[Exercise directions] Drop every picture and give the entries back exactly.

(Recorded data)
┏━━
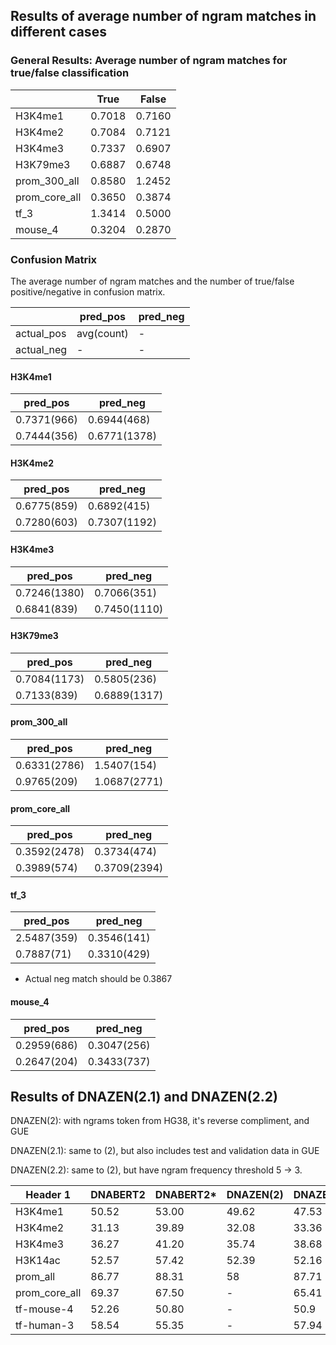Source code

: ## Results of average number of ngram matches in different cases
### General Results: Average number of ngram matches for true/false classification

|    | True | False |
|----|-------|-------|
|   H3K4me1    |0.7018|0.7160|
|   H3K4me2    |0.7084|0.7121|
|   H3K4me3    |0.7337|0.6907|
|   H3K79me3   |0.6887|0.6748|
| prom_300_all |0.8580|1.2452|
| prom_core_all|0.3650|0.3874|
|     tf_3     |1.3414|0.5000|
|   mouse_4    |0.3204|0.2870|

### Confusion Matrix

The average number of ngram matches and the number of true/false positive/negative in confusion matrix.

|          |pred_pos|pred_neg|
|----------| -------|--------|
|actual_pos| avg(count) | - |
|actual_neg| - | - |


#### H3K4me1
|pred_pos|pred_neg|
| -------|--------|
| 0.7371(966) | 0.6944(468) |
| 0.7444(356) | 0.6771(1378) |

#### H3K4me2
|pred_pos|pred_neg|
| -------|--------|
| 0.6775(859) | 0.6892(415) |
| 0.7280(603) | 0.7307(1192) |

#### H3K4me3
|pred_pos|pred_neg|
| -------|--------|
| 0.7246(1380) | 0.7066(351) |
| 0.6841(839) | 0.7450(1110) |

#### H3K79me3
|pred_pos|pred_neg|
|-|-|
| 0.7084(1173) | 0.5805(236) |
| 0.7133(839) | 0.6889(1317) |

#### prom_300_all
|pred_pos|pred_neg|
|-|-|
| 0.6331(2786) | 1.5407(154) |
| 0.9765(209) | 1.0687(2771) |

#### prom_core_all

|pred_pos|pred_neg|
|-|-|
|0.3592(2478) | 0.3734(474) |
|0.3989(574) | 0.3709(2394) |

#### tf_3
|pred_pos|pred_neg|
|-|-|
| 2.5487(359) | 0.3546(141) |
| 0.7887(71)  | 0.3310(429) |
* Actual neg match should be 0.3867

#### mouse_4
|pred_pos|pred_neg|
|-|-|
| 0.2959(686) | 0.3047(256) |
| 0.2647(204) | 0.3433(737) |

## Results of DNAZEN(2.1) and DNAZEN(2.2)

DNAZEN(2): with ngrams token from HG38, it's reverse compliment, and GUE

DNAZEN(2.1): same to (2), but also includes test and validation data in GUE

DNAZEN(2.2): same to (2), but have ngram frequency threshold 5 -> 3.

| Header 1    | DNABERT2 | DNABERT2* | DNAZEN(2) | DNAZEN(2.1) | DNAZEN(2.2) |
|-------------|----------|-----------|-----------|-------------|-------------|
| H3K4me1     | 50.52    | 53.00     | 49.62     | 47.53       | 48.38 |
| H3K4me2     | 31.13    | 39.89     | 32.08     | 33.36       | 31.85 |
| H3K4me3     | 36.27    | 41.20     | 35.74     | 38.68       | 35.81 |
| H3K14ac     | 52.57    | 57.42     | 52.39     | 52.16       | 51.58 |
| prom_all    | 86.77    | 88.31     | 58        | 87.71       | 85.82 |
|prom_core_all| 69.37    | 67.50     | -         | 65.41       | 64.46 |
| tf-mouse-4  | 52.26    | 50.80     | -         | 50.9        | 50.20 |
| tf-human-3  | 58.54    | 55.35     | -         | 57.94       | 55.85 |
┗━━
[Written response]
Source code

: ## Results of average number of ngram matches in different cases
### General Results: Average number of ngram matches for true/false classification

|    | True | False |
|----|-------|-------|
|   H3K4me1    |0.7018|0.7160|
|   H3K4me2    |0.7084|0.7121|
|   H3K4me3    |0.7337|0.6907|
|   H3K79me3   |0.6887|0.6748|
| prom_300_all |0.8580|1.2452|
| prom_core_all|0.3650|0.3874|
|     tf_3     |1.3414|0.5000|
|   mouse_4    |0.3204|0.2870|

### Confusion Matrix

The average number of ngram matches and the number of true/false positive/negative in confusion matrix.

|          |pred_pos|pred_neg|
|----------| -------|--------|
|actual_pos| avg(count) | - |
|actual_neg| - | - |


#### H3K4me1
|pred_pos|pred_neg|
| -------|--------|
| 0.7371(966) | 0.6944(468) |
| 0.7444(356) | 0.6771(1378) |

#### H3K4me2
|pred_pos|pred_neg|
| -------|--------|
| 0.6775(859) | 0.6892(415) |
| 0.7280(603) | 0.7307(1192) |

#### H3K4me3
|pred_pos|pred_neg|
| -------|--------|
| 0.7246(1380) | 0.7066(351) |
| 0.6841(839) | 0.7450(1110) |

#### H3K79me3
|pred_pos|pred_neg|
|-|-|
| 0.7084(1173) | 0.5805(236) |
| 0.7133(839) | 0.6889(1317) |

#### prom_300_all
|pred_pos|pred_neg|
|-|-|
| 0.6331(2786) | 1.5407(154) |
| 0.9765(209) | 1.0687(2771) |

#### prom_core_all

|pred_pos|pred_neg|
|-|-|
|0.3592(2478) | 0.3734(474) |
|0.3989(574) | 0.3709(2394) |

#### tf_3
|pred_pos|pred_neg|
|-|-|
| 2.5487(359) | 0.3546(141) |
| 0.7887(71)  | 0.3310(429) |
* Actual neg match should be 0.3867

#### mouse_4
|pred_pos|pred_neg|
|-|-|
| 0.2959(686) | 0.3047(256) |
| 0.2647(204) | 0.3433(737) |

## Results of DNAZEN(2.1) and DNAZEN(2.2)

DNAZEN(2): with ngrams token from HG38, it's reverse compliment, and GUE

DNAZEN(2.1): same to (2), but also includes test and validation data in GUE

DNAZEN(2.2): same to (2), but have ngram frequency threshold 5 -> 3.

| Header 1    | DNABERT2 | DNABERT2* | DNAZEN(2) | DNAZEN(2.1) | DNAZEN(2.2) |
|-------------|----------|-----------|-----------|-------------|-------------|
| H3K4me1     | 50.52    | 53.00     | 49.62     | 47.53       | 48.38 |
| H3K4me2     | 31.13    | 39.89     | 32.08     | 33.36       | 31.85 |
| H3K4me3     | 36.27    | 41.20     | 35.74     | 38.68       | 35.81 |
| H3K14ac     | 52.57    | 57.42     | 52.39     | 52.16       | 51.58 |
| prom_all    | 86.77    | 88.31     | 58        | 87.71       | 85.82 |
|prom_core_all| 69.37    | 67.50     | -         | 65.41       | 64.46 |
| tf-mouse-4  | 52.26    | 50.80     | -         | 50.9        | 50.20 |
| tf-human-3  | 58.54    | 55.35     | -         | 57.94       | 55.85 |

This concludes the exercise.